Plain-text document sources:

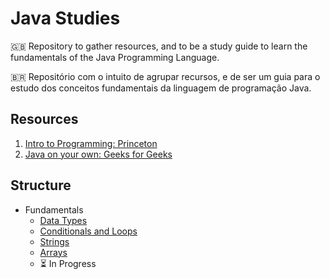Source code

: # Java Studies

🇬🇧 Repository to gather resources, and to be a study guide to learn the fundamentals of the Java Programming Language.

🇧🇷 Repositório com o intuito de agrupar recursos, e de ser um guia para o estudo dos conceitos fundamentais da linguagem de programação Java.

## Resources

1. [Intro to Programming: Princeton](https://introcs.cs.princeton.edu/java/home/)
2. [Java on your own: Geeks for Geeks](https://www.geeksforgeeks.org/learn-java-on-your-own-in-20-days-free/)


## Structure

- Fundamentals
	- [Data Types](./Data%20Types/)
	- [Conditionals and Loops](./Conditionals%20and%20Loops/)
	- [Strings](./Strings/)
	- [Arrays](./Arrays/)
	- ⏳ In Progress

ABOUT THIS EXERCISE:
All lines of the data that hold "https" need to be copied.

TASK SOLUTION:
1. [Intro to Programming: Princeton](https://introcs.cs.princeton.edu/java/home/)
2. [Java on your own: Geeks for Geeks](https://www.geeksforgeeks.org/learn-java-on-your-own-in-20-days-free/)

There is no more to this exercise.